El Ministerio de Salud de la Nación encendió una alerta sanitaria nacional luego de confirmarse cuatro casos de sarampión en ciudadanos uruguayos que viajaron por distintas provincias argentinas entre el 14 y el 16 de noviembre, tras regresar de un viaje a Bolivia. Ninguno de los contagios presentaba antecedentes de vacunación, lo que aumentó la preocupación por una posible propagación del virus en personas que compartieron espacios cerrados o medios de transporte durante esos días.
Los afectados integran un mismo grupo familiar: tres adultos de 46, 39 y 21 años, y un menor de 11. Según la información oficial, se habrían contagiado durante actividades sociales en Bolivia entre el 5 y el 10 de noviembre. El 11 y 13 comenzaron con fiebre y malestar general, mientras que entre el 15 y el 17 de noviembre apareció el característico exantema (manchas visibles en la piel).
El recorrido realizado por la familia incluyó el cruce fronterizo entre Yacuiba (Bolivia) y Salvador Mazza (Salta) el 14 de noviembre. Luego, viajaron en colectivos de larga distancia que atravesaron Salta, Santiago del Estero, Santa Fe, Buenos Aires y la Ciudad Autónoma de Buenos Aires, para finalmente salir del país el 16 de noviembre por Colón (Entre Ríos) rumbo a Paysandú, Uruguay.
Las autoridades sanitarias identificaron los trayectos y paradores donde pudieron haber existido contactos: estaciones en Mosconi, Rosario de la Frontera, San Nicolás, Liniers y Retiro; además de múltiples puntos en Jujuy, Salta, Tucumán, Santiago del Estero, Santa Fe, Buenos Aires, CABA y Entre Ríos. Por este motivo, se solicitó a cualquier persona que haya coincidido en alguno de estos lugares estar atenta a la aparición de síntomas, incluso aunque no haya tenido contacto directo con la familia.
Hasta la semana epidemiológica 26 de 2025, Argentina registraba 35 casos de sarampión, en su mayoría vinculados a viajes internacionales. La situación vuelve a poner en foco la importancia de la vigilancia epidemiológica y el control del esquema de vacunación, especialmente en niños, adultos jóvenes y personas inmunocomprometidas.

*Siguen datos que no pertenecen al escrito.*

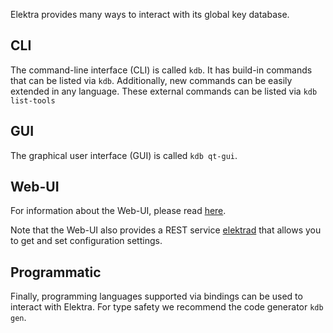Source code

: Elektra provides many ways to interact with its global key database.

## CLI

The command-line interface (CLI) is called `kdb`.
It has build-in commands that can be listed via `kdb`.
Additionally, new commands can be easily extended in any language.
These external commands can be listed via `kdb list-tools`

## GUI

The graphical user interface (GUI) is called `kdb qt-gui`.

## Web-UI

For information about the Web-UI, please read [here](web).

Note that the Web-UI also provides a REST service
[elektrad](web/elektrad) that allows you to get
and set configuration settings.

## Programmatic

Finally, programming languages supported via bindings can
be used to interact with Elektra.
For type safety we recommend the code generator `kdb gen`.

El sarampión es una enfermedad viral altamente contagiosa que se transmite por vía respiratoria. Sus principales síntomas incluyen fiebre alta, manchas rojas en la piel, tos, secreción nasal y conjuntivitis. En los casos más severos puede provocar neumonía, convulsiones e inflamación del cerebro, con riesgo de muerte en personas no vacunadas.
El Ministerio recordó que la única forma eficaz de prevención es la vacunación. El esquema indicado incluye dosis de vacuna triple o doble viral desde los 6 meses de edad, con refuerzos a los 12 meses y a los 5 años. Las personas mayores de 13 meses sin registro de vacunación deben aplicarse una dosis de triple viral y otra de doble viral con un intervalo de 28 días.
Las autoridades instaron a la población a revisar su carnet de vacunación y, ante la presencia de síntomas compatibles, acercarse al centro de salud más cercano e informar sobre posibles lugares y fechas de exposición.